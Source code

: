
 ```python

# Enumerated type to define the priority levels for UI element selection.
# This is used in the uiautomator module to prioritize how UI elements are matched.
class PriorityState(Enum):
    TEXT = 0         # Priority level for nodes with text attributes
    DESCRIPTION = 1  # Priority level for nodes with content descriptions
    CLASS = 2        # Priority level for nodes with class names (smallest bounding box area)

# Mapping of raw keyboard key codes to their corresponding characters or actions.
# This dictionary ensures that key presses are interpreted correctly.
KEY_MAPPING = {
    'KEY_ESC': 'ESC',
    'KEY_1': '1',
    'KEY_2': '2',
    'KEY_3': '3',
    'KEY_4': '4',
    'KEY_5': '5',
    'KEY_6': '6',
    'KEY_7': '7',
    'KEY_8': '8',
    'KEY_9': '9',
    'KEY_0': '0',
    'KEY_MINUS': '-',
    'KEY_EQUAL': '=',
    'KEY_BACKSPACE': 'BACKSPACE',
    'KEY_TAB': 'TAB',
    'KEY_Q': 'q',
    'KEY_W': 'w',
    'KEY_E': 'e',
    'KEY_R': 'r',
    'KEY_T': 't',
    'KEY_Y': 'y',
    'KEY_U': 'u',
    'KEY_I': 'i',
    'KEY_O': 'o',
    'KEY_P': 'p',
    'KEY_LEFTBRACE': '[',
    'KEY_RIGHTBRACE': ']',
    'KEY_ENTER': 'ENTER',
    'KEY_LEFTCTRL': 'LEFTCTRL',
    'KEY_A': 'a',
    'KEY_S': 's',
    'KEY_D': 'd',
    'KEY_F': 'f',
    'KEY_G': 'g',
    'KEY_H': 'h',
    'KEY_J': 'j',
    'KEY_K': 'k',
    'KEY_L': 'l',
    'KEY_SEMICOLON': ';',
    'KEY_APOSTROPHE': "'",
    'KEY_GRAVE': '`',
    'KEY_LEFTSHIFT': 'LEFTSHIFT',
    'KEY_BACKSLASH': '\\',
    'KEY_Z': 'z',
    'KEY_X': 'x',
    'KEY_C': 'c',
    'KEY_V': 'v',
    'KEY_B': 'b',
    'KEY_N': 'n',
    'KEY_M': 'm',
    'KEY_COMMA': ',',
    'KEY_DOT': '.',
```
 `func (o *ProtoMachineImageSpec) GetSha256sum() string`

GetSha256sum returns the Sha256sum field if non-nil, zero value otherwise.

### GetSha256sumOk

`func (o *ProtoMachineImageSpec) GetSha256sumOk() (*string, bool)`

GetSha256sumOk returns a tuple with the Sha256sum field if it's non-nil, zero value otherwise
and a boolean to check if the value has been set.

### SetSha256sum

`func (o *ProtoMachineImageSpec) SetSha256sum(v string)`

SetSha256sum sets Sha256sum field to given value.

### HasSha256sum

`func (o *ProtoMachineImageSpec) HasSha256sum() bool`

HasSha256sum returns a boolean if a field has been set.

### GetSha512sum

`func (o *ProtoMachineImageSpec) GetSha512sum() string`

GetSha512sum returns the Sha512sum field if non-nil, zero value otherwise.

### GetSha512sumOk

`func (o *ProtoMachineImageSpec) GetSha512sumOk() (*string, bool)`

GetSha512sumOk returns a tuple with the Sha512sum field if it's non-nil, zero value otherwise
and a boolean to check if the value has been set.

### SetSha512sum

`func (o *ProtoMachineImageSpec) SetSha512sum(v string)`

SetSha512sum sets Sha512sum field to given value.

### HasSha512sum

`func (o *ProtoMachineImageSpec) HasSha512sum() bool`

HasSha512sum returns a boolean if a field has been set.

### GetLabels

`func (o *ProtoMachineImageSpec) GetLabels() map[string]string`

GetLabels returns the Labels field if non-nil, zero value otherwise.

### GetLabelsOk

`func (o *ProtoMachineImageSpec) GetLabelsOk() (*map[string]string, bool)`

##############################

--- PROBLEM STATEMENT ---
Copy out every line from the records that has the word "tuple".

--- EXERCISE RESULT ---
GetSha256sumOk returns a tuple with the Sha256sum field if it's non-nil, zero value otherwise
GetSha512sumOk returns a tuple with the Sha512sum field if it's non-nil, zero value otherwise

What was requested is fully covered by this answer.